Eliopoulosite does not correspond to any valid or invalid unnamed mineral [34]. According to literature data [1,2,3,4,5,6,7,8] eliopoulosite is the ninth mineral containing V and S that has been accepted by IMA. Noteworthy, eliopoulosite is the second V²⁺-bearing mineral, the first being dellagiustaite, Al₂VO₄ [35]. The presence of divalent V requires extremely reducing conditions (well below the iron-wüstite buffer). Furthermore, based on its chemical composition, eliopoulosite is the second sulfide that contains only V as a major component discovered so far. Recently, Ivanova et al. [36] reported on the presence of a V,Cr,Fe-sulfide in the extremely reduced assemblage of a rare CB chondrite. Due to its small size (one micron) the grain was studied only by EBSD (Electron BackScattered Diffraction) and no crystallographic or optical data were provided. However, its ideal composition (V,Cr,Fe)₄S₅ seems different compared to that of eliopoulosite in terms of S content and V/Fe ratio and the presence of abundant Cr.

Interestingly, Selezneva et al. [37] recently showed that synthetic V₇S₈ shows differences in the magnetic behavior with respect to trigonal Fe₇S₈. Indeed, V₇S₈ is observed to exhibit a Pauli-paramagnetic behavior opposite to the classic ferrimagnetic ordering usually observed in pyrrhotite. Unfortunately, the small amount of the natural material precludes any possible measurement of both the magnetic susceptibility and magnetization. Such an experiment would have allowed us to verify if the amount of structural vacancies observed for eliopoulosite are enough to compensate the magnetic moments to avoid the ferromagnetic order.
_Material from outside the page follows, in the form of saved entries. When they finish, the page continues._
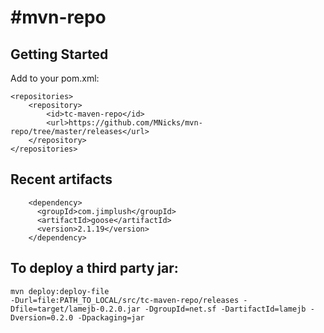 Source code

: #mvn-repo
========

## Getting Started
Add to your pom.xml:

```
<repositories>
    <repository>
        <id>tc-maven-repo</id>
        <url>https://github.com/MNicks/mvn-repo/tree/master/releases</url>
    </repository>
</repositories>
```

## Recent artifacts
```
    <dependency>
      <groupId>com.jimplush</groupId>
      <artifactId>goose</artifactId>
      <version>2.1.19</version>
    </dependency>
```

## To deploy a third party jar:
```
mvn deploy:deploy-file
-Durl=file:PATH_TO_LOCAL/src/tc-maven-repo/releases -Dfile=target/lamejb-0.2.0.jar -DgroupId=net.sf -DartifactId=lamejb -Dversion=0.2.0 -Dpackaging=jar
```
6. Remarks on the Origin of Eliopoulosite

Eliopoulosite was found in the same sample in which tsikourasite and grammatikopoulosite were discovered, and the three minerals occur in the same mineralogical assemblage [9,10]. Therefore, we can argue that they formed under the same chemical-physical condition (i.e., in a strongly reducing environment). This assumption is fully supported by the chemical composition of eliopoulosite, that points to a low valence state for V. However, as already proposed for the origin of tsikourasite and grammatikopoulosite, it is still not possible to provide a conclusive model to explain exhaustively the genesis of eliopoulosite. The following hypothesis can be formulated, since all of them imply the presence of a reducing environment [9,10,38,39,40,41,42,43]: i) low-temperature alteration of chromitite during serpentinization process; ii) high-temperature reaction of the chromitites with reducing fluids, at mantle depth; iii) post-orogenic surface lightning strike; or iv) meteorite impact.

However, the probability of intercepting a fragment of a meteorite or a fulgurite in the Otrhys ophiolite during the sampling of the studied chromitite seems very unlikely, although a V-bearing sulfide has been reported in a meteorite [36].